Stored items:
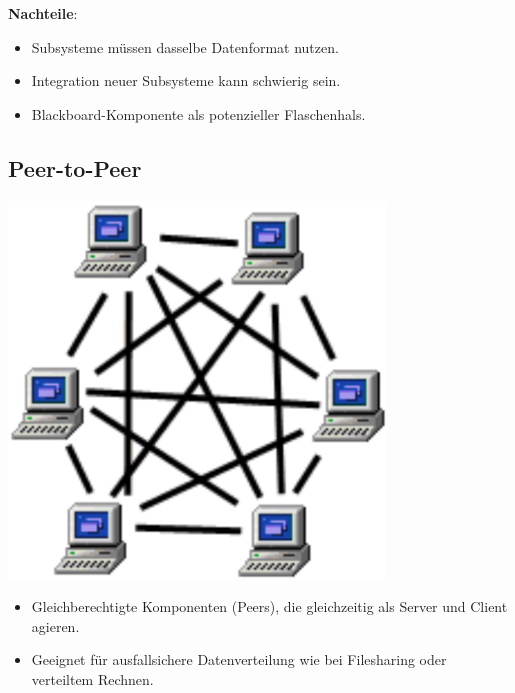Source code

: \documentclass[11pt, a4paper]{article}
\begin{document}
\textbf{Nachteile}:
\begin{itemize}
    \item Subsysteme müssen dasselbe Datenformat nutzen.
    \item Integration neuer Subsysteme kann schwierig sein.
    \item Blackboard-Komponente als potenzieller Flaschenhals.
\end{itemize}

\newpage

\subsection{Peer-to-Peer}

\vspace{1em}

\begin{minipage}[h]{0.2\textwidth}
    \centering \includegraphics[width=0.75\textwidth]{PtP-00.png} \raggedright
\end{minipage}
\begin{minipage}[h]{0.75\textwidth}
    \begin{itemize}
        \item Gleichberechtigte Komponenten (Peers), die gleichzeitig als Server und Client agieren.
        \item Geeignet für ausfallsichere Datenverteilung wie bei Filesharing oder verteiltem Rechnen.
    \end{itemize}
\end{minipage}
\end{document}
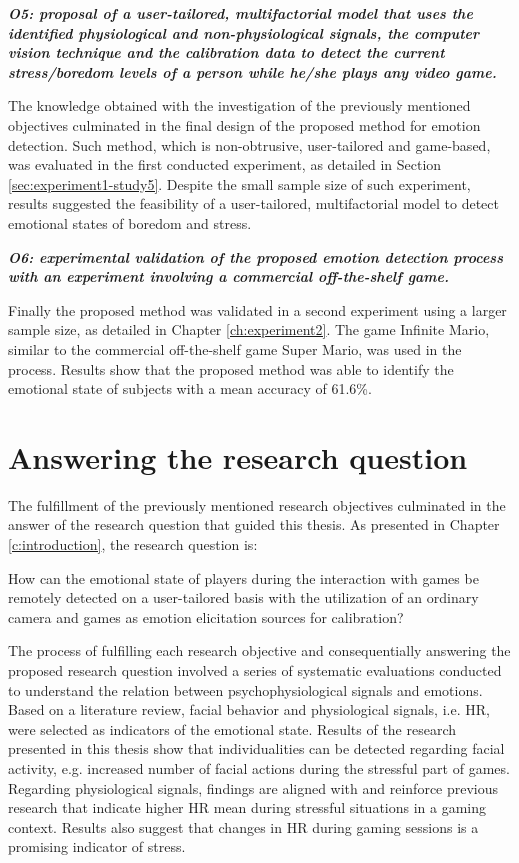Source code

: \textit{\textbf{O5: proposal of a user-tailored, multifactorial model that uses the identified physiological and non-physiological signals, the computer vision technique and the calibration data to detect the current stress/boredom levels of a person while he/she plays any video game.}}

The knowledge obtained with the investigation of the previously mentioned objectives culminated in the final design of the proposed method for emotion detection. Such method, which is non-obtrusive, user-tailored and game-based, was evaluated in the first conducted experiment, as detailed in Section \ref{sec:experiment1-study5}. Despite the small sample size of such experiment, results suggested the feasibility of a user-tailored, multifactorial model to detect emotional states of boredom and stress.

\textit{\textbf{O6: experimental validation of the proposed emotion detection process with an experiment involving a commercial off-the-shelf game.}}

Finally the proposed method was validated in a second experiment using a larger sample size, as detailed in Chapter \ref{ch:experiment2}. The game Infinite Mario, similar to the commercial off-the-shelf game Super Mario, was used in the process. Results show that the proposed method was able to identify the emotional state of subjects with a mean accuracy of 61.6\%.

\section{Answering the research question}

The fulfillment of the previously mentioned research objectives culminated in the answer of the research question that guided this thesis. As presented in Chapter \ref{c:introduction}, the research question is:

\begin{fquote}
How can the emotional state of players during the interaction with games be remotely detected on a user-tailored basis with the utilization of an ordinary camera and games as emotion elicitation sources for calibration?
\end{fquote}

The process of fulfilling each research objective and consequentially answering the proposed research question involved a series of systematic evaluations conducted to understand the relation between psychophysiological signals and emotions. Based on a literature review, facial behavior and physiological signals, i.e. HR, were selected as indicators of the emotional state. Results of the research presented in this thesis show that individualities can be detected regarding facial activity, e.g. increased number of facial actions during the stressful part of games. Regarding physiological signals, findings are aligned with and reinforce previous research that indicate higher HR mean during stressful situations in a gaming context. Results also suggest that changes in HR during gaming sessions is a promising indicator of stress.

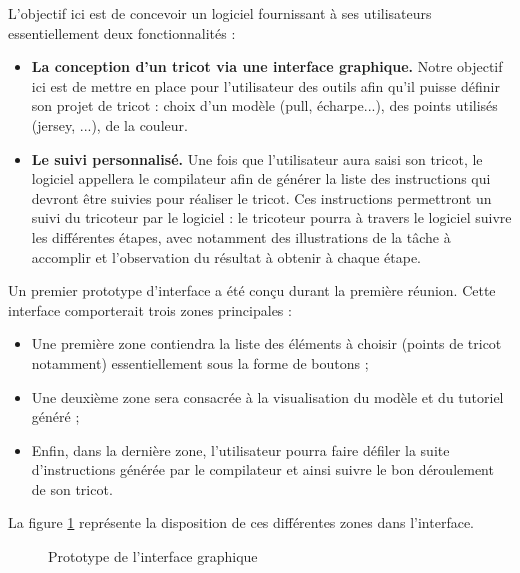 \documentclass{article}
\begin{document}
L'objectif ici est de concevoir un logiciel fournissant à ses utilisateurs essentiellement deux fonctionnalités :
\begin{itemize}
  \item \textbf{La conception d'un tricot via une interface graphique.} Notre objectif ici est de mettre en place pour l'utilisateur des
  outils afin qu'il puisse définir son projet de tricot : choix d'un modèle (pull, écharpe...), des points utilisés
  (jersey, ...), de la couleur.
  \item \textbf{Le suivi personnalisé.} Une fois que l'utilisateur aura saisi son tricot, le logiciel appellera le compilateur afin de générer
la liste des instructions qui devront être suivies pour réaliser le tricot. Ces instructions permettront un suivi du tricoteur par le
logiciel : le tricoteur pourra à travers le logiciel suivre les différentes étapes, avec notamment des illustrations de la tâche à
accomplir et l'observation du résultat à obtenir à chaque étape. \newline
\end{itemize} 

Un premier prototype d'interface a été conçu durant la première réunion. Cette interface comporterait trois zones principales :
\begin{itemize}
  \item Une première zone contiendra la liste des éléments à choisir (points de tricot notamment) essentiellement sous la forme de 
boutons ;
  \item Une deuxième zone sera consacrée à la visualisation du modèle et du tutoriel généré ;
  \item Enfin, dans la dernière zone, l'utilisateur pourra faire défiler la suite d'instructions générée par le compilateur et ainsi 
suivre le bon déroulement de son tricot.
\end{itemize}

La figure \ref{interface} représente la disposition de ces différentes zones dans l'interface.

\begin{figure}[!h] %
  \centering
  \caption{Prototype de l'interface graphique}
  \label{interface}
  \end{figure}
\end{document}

YOUR OBJECTIVE: Select every line in the records above that contains the word "suivre".

RESULT BELOW:
logiciel : le tricoteur pourra à travers le logiciel suivre les différentes étapes, avec notamment des illustrations de la tâche à
suivre le bon déroulement de son tricot.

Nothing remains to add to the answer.